Alzheimer’s SHOCK: Disease 'could be passed between humans during routine surgery'

It comes after scientists studied medical records of four people who had brain bleeds caused by a build up of amyloid, a hallmark of the incurable disease.

All had neurosurgery two or three decades earlier as children or teenagers, raising the possibility deposits may be transferred in a similar way to those who caught Mad Cow Disease from human growth hormones contaminated with infectious rogue proteins known as prions. 

Although amyloid is known as being a key indicator of Alzheimer’s, researchers did not find evidence of the disease in this study. 

However, the study by experts at University College, London, study has raised alarm. 

Professor Sebastian Brandner said: “We have found new evidence that amyloid beta pathology may be transmissible.  

"This does not mean that Alzheimer’s can be transmitted, as we did not find any significant amount of pathological tau protein which is the other hallmark protein of Alzheimer’s disease. 

"Our findings relate to neurosurgical procedures done a long time ago.

"Nevertheless, the possibility of pathological protein transmission, while rare, should factor into reviews of sterilisation and safety practices for surgical procedures.”

Researchers looked in the pathology archive at the National Hospital for Neurology and Neurosurgery for biopsy and autopsy materials of young adult patients with confirmed amyloid beta pathology, which can lead to brain bleeds or harmful plaques, in the brain’s blood vessels.
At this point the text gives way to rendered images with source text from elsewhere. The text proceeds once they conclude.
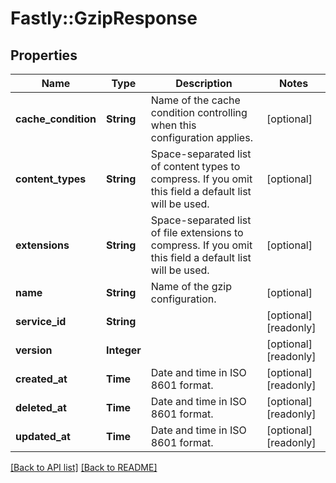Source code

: # Fastly::GzipResponse

## Properties

| Name | Type | Description | Notes |
| ---- | ---- | ----------- | ----- |
| **cache_condition** | **String** | Name of the cache condition controlling when this configuration applies. | [optional] |
| **content_types** | **String** | Space-separated list of content types to compress. If you omit this field a default list will be used. | [optional] |
| **extensions** | **String** | Space-separated list of file extensions to compress. If you omit this field a default list will be used. | [optional] |
| **name** | **String** | Name of the gzip configuration. | [optional] |
| **service_id** | **String** |  | [optional][readonly] |
| **version** | **Integer** |  | [optional][readonly] |
| **created_at** | **Time** | Date and time in ISO 8601 format. | [optional][readonly] |
| **deleted_at** | **Time** | Date and time in ISO 8601 format. | [optional][readonly] |
| **updated_at** | **Time** | Date and time in ISO 8601 format. | [optional][readonly] |

[[Back to API list]](../../README.md#endpoints) [[Back to README]](../../README.md)

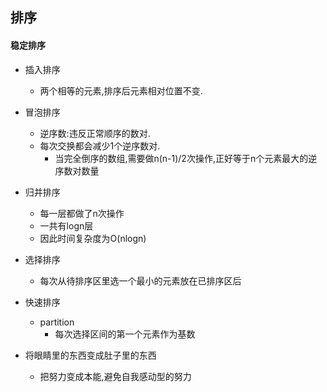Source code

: ## 排序

#### 稳定排序

- 插入排序
  - 两个相等的元素,排序后元素相对位置不变.
- 冒泡排序
  - 逆序数:违反正常顺序的数对.
  - 每次交换都会减少1个逆序数对.
    - 当完全倒序的数组,需要做n(n-1)/2次操作,正好等于n个元素最大的逆序数对数量
- 归并排序
  - 每一层都做了n次操作
  - 一共有logn层
  - 因此时间复杂度为O(nlogn)
- 选择排序
  - 每次从待排序区里选一个最小的元素放在已排序区后
- 快速排序
  - partition
    - 每次选择区间的第一个元素作为基数

- 将眼睛里的东西变成肚子里的东西
  - 把努力变成本能,避免自我感动型的努力

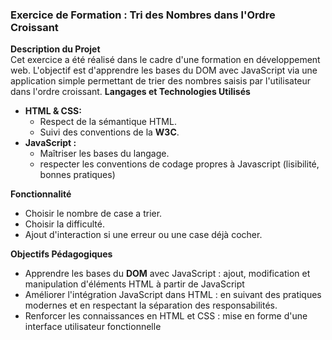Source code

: ### Exercice de Formation : Tri des Nombres dans l'Ordre Croissant

**Description du Projet**  
Cet exercice a été réalisé dans le cadre d'une formation en développement web. L'objectif est d'apprendre les bases du DOM avec JavaScript via
une application simple permettant de trier des nombres saisis par l'utilisateur dans l'ordre croissant.
**Langages et Technologies Utilisés**
*  **HTML & CSS:**
   * Respect de la sémantique HTML.
   * Suivi des conventions de la **W3C**.
* **JavaScript :**
  * Maîtriser les bases du langage.
  * respecter les conventions de codage propres à Javascript (lisibilité, bonnes pratiques)

**Fonctionnalité**
* Choisir le nombre de case a trier.
* Choisir la difficulté.
* Ajout d'interaction si une erreur ou une case déjà cocher.
 
**Objectifs Pédagogiques**
* Apprendre les bases du **DOM** avec JavaScript : ajout, modification et manipulation d'éléments HTML à partir de JavaScript
* Améliorer l'intégration JavaScript dans HTML : en suivant des pratiques modernes et en respectant la séparation des responsabilités.
* Renforcer les connaissances en HTML et CSS : mise en forme d'une interface utilisateur fonctionnelle
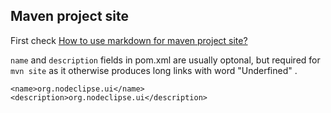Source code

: 
## Maven project site

First check [How to use markdown for maven project site?](http://stackoverflow.com/questions/14829190/how-to-use-markdown-for-maven-project-site)

`name` and `description` fields in pom.xml are usually optonal, but required for `mvn site`
 as it otherwise produces long links with word "Underfined" . 

	<name>org.nodeclipse.ui</name>
	<description>org.nodeclipse.ui</description>
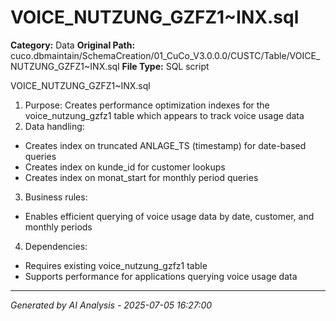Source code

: # VOICE_NUTZUNG_GZFZ1~INX.sql

**Category:** Data
**Original Path:** cuco.dbmaintain/SchemaCreation/01_CuCo_V3.0.0.0/CUSTC/Table/VOICE_NUTZUNG_GZFZ1~INX.sql
**File Type:** SQL script

VOICE_NUTZUNG_GZFZ1~INX.sql
1. Purpose: Creates performance optimization indexes for the voice_nutzung_gzfz1 table which appears to track voice usage data
2. Data handling:
- Creates index on truncated ANLAGE_TS (timestamp) for date-based queries
- Creates index on kunde_id for customer lookups
- Creates index on monat_start for monthly period queries
3. Business rules:
- Enables efficient querying of voice usage data by date, customer, and monthly periods
4. Dependencies:
- Requires existing voice_nutzung_gzfz1 table
- Supports performance for applications querying voice usage data

---
*Generated by AI Analysis - 2025-07-05 16:27:00*
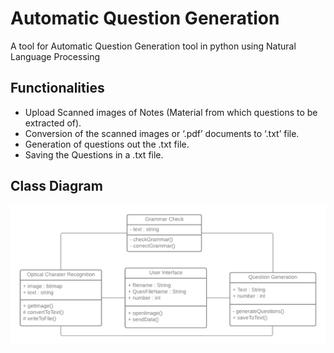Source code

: # Automatic Question Generation

A tool for Automatic Question Generation tool in python using Natural Language Processing

## Functionalities
* Upload Scanned images of Notes (Material from which questions to be extracted of).
* Conversion of the scanned images or ‘.pdf’ documents to ‘.txt’ file. 
* Generation of questions out the .txt file.
* Saving the Questions in a .txt file.

## Class Diagram
![class diagram](/Images&Diagram/Class-Diagram.png)
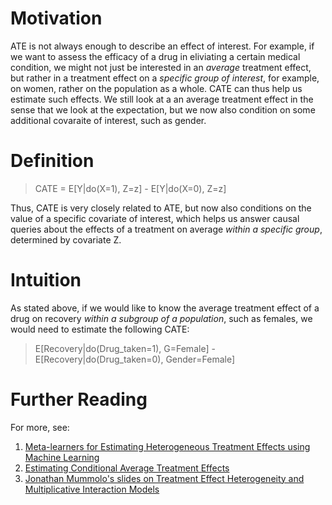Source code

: Motivation
====
ATE is not always enough to describe an effect of interest. For example, if we want to assess the efficacy of a drug in eliviating a certain medical condition, we might not just be interested in an *average* treatment effect, but rather in a treatment effect on a *specific group of interest*, for example, on women, rather on the population as a whole. CATE can thus help us estimate such effects. We still look at a an average treatment effect in the sense that we look at the expectation, but we now also condition on some additional covaraite of interest, such as gender.

Definition
====
>CATE = E[Y|do(X=1), Z=z] - E[Y|do(X=0), Z=z]

Thus, CATE is very closely related to ATE, but now also conditions on the value of a specific covariate of interest, which helps us answer causal queries about the effects of a treatment on average *within a specific group*, determined by covariate Z. 

Intuition
====
As stated above, if we would like to know the average treatment effect of a drug on recovery *within a subgroup of a population*, such as females, we would need to estimate the following CATE:

> E[Recovery|do(Drug_taken=1), G=Female] - E[Recovery|do(Drug_taken=0), Gender=Female]

Further Reading
====
For more, see:
1. [Meta-learners for Estimating Heterogeneous
Treatment Effects using Machine Learning](https://arxiv.org/pdf/1706.03461.pdf)
2. [Estimating Conditional Average Treatment Effects](http://www.personal.ceu.hu/staff/Robert_Lieli/cate.pdf)
3. [Jonathan Mummolo's slides on Treatment Effect Heterogeneity and Multiplicative Interaction Models](https://scholar.princeton.edu/sites/default/files/jmummolo/files/interaction_models_jm.pdf)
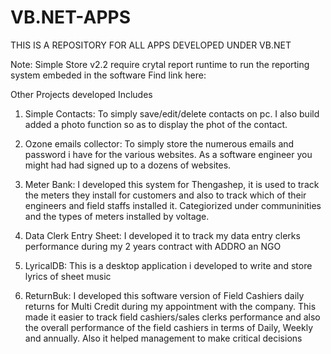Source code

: # VB.NET-APPS
THIS IS A REPOSITORY FOR ALL APPS DEVELOPED UNDER VB.NET

Note: Simple Store v2.2 require crytal report runtime to run the reporting system embeded in the software
Find link here: 


Other Projects developed Includes

1. Simple Contacts: To simply save/edit/delete contacts on pc.
I also build added a photo function so as to display the phot of the contact.


2. Ozone emails collector: To simply store the numerous emails and password i have for the various websites.
As a software engineer you might had had signed up to a dozens of websites.


3. Meter Bank: I developed this system for Thengashep, it is used to track the meters they install for customers
and also to track which of their engineers and field staffs installed it. 
Categiorized under communinities and the types of meters installed by voltage.


4. Data Clerk Entry Sheet: I developed it to track my data entry clerks performance during my 2 years contract with ADDRO
an NGO


5. LyricalDB: This is a desktop application i developed to write and store lyrics of sheet music

6. ReturnBuk: I developed this software version of Field Cashiers daily returns for Multi Credit during my appointment with the company.
This made it easier to track field cashiers/sales clerks performance and also the overall performance of the field cashiers in terms of Daily, Weekly and annually. Also it helped management to make critical decisions 
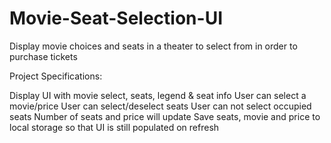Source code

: # Movie-Seat-Selection-UI

Display movie choices and seats in a theater to select from in order to purchase tickets

Project Specifications:

Display UI with movie select, seats, legend & seat info
User can select a movie/price
User can select/deselect seats
User can not select occupied seats
Number of seats and price will update
Save seats, movie and price to local storage so that UI is still populated on refresh
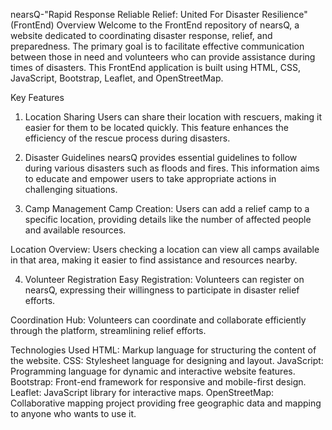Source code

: 
nearsQ-"Rapid Response Reliable Relief: United For Disaster Resilience" (FrontEnd)
Overview
Welcome to the FrontEnd repository of nearsQ, a website dedicated to coordinating disaster response, relief, and preparedness. The primary goal is to facilitate effective communication between those in need and volunteers who can provide assistance during times of disasters. This FrontEnd application is built using HTML, CSS, JavaScript, Bootstrap, Leaflet, and OpenStreetMap.

Key Features
1. Location Sharing
Users can share their location with rescuers, making it easier for them to be located quickly. This feature enhances the efficiency of the rescue process during disasters.

2. Disaster Guidelines
nearsQ provides essential guidelines to follow during various disasters such as floods and fires. This information aims to educate and empower users to take appropriate actions in challenging situations.

3. Camp Management
Camp Creation: Users can add a relief camp to a specific location, providing details like the number of affected people and available resources.

Location Overview: Users checking a location can view all camps available in that area, making it easier to find assistance and resources nearby.

4. Volunteer Registration
Easy Registration: Volunteers can register on nearsQ, expressing their willingness to participate in disaster relief efforts.

Coordination Hub: Volunteers can coordinate and collaborate efficiently through the platform, streamlining relief efforts.

Technologies Used
HTML: Markup language for structuring the content of the website.
CSS: Stylesheet language for designing and layout.
JavaScript: Programming language for dynamic and interactive website features.
Bootstrap: Front-end framework for responsive and mobile-first design.
Leaflet: JavaScript library for interactive maps.
OpenStreetMap: Collaborative mapping project providing free geographic data and mapping to anyone who wants to use it.
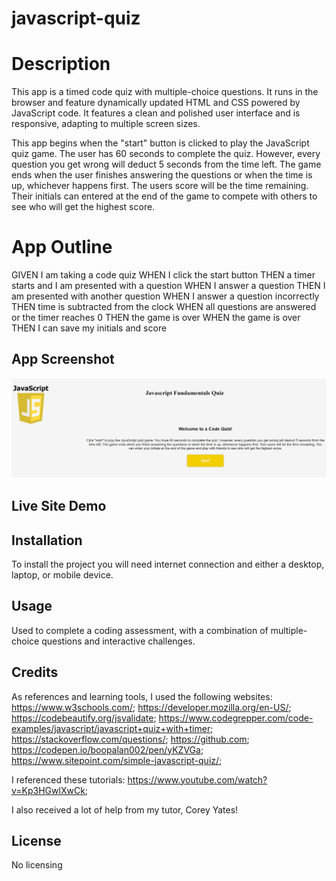 # javascript-quiz

# Description
This app is a timed code quiz with multiple-choice questions. It runs in the browser and feature dynamically updated HTML and CSS powered by JavaScript code. It features a clean and polished user interface and is responsive, adapting to multiple screen sizes.

This app begins when the "start" button is clicked to play the JavaScript quiz game. The user has 60 seconds to complete the quiz. However, every question you get wrong will deduct 5 seconds from the time left. The game ends when the user finishes answering the questions or when the time is up, whichever happens first. The users score will be the time remaining. Their initials can entered at the end of the game to compete with others to see who will get the highest score.

# App Outline
GIVEN I am taking a code quiz
WHEN I click the start button
THEN a timer starts and I am presented with a question
WHEN I answer a question
THEN I am presented with another question
WHEN I answer a question incorrectly
THEN time is subtracted from the clock
WHEN all questions are answered or the timer reaches 0
THEN the game is over
WHEN the game is over
THEN I can save my initials and score

## App Screenshot
<img src="Working Docs\screenshot.jpg">

## Live Site Demo

## Installation
To install the project you will need internet connection and either a desktop, laptop, or mobile device.

## Usage
Used to complete a coding assessment, with a combination of multiple-choice questions and interactive challenges. 

## Credits

As references and learning tools, I used the following websites:
https://www.w3schools.com/;
https://developer.mozilla.org/en-US/;
https://codebeautify.org/jsvalidate; 
https://www.codegrepper.com/code-examples/javascript/javascript+quiz+with+timer; 
https://stackoverflow.com/questions/; 
https://github.com;
https://codepen.io/boopalan002/pen/yKZVGa;
https://www.sitepoint.com/simple-javascript-quiz/;

I referenced these tutorials:
https://www.youtube.com/watch?v=Kp3HGwlXwCk; 

I also received a lot of help from my tutor, Corey Yates! 

## License

No licensing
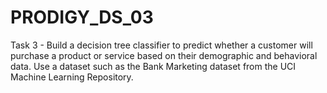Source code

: # PRODIGY_DS_03
Task 3 - Build a decision tree classifier to predict whether a customer will purchase a product or service based on their demographic and behavioral data. Use a dataset such as the Bank Marketing dataset from the UCI Machine Learning Repository.
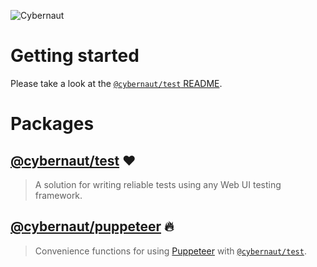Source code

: ![Cybernaut][cybernaut-logo]

# Getting started

Please take a look at the [`@cybernaut/test` README][readme-test].

# Packages

## [@cybernaut/test][package-test] ❤️

> A solution for writing reliable tests using any Web UI testing framework.

## [@cybernaut/puppeteer][package-puppeteer] 🔥

> Convenience functions for using [Puppeteer][external-puppeteer] with [`@cybernaut/test`][package-test].

[cybernaut-logo]: https://cybernaut.js.org/logo.svg

[package-puppeteer]: https://github.com/clebert/cybernaut/tree/master/@cybernaut/puppeteer
[package-test]: https://github.com/clebert/cybernaut/tree/master/@cybernaut/test

[readme-test]: https://github.com/clebert/cybernaut/blob/master/@cybernaut/test/README.md

[external-puppeteer]: https://github.com/GoogleChrome/puppeteer
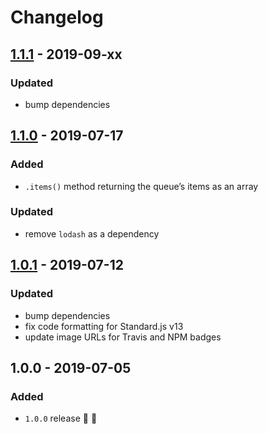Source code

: # Changelog


## [1.1.1](https://github.com/superchargejs/queue-datastructure/compare/v1.1.0...v1.1.1) - 2019-09-xx

### Updated
- bump dependencies


## [1.1.0](https://github.com/superchargejs/queue-datastructure/compare/v1.0.1...v1.1.0) - 2019-07-17

### Added
- `.items()` method returning the queue’s items as an array

### Updated
- remove `lodash` as a dependency


## [1.0.1](https://github.com/superchargejs/queue-datastructure/compare/v1.0.0...v1.0.1) - 2019-07-12

### Updated
- bump dependencies
- fix code formatting for Standard.js v13
- update image URLs for Travis and NPM badges


## 1.0.0 - 2019-07-05

### Added
- `1.0.0` release 🚀 🎉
These deposits occur increasingly frequently in older individuals but only very rarely in younger people.

Four cases were identified – three of them were in their 30s and one was aged 57 – all of whom had experienced brain bleeds caused by amyloid deposits in brain blood vessels.  

None had any known genetic causes that predispose to this pathology in younger people.

A separate review of the medical literature supported the discovery by identifying four other case studies with similar pathology and past surgical history. 

As these patients were all men with a history of head trauma, research teams had previously speculated that those were correlated. 

The new study suggests otherwise, as all patients had a history of childhood neurosurgery, three were women and only one had a history of head trauma.

In a comparison group of 50 people of similar ages from the same archives, the researchers did not find any amyloid beta pathology and only three had a recorded history of childhood neurosurgery. 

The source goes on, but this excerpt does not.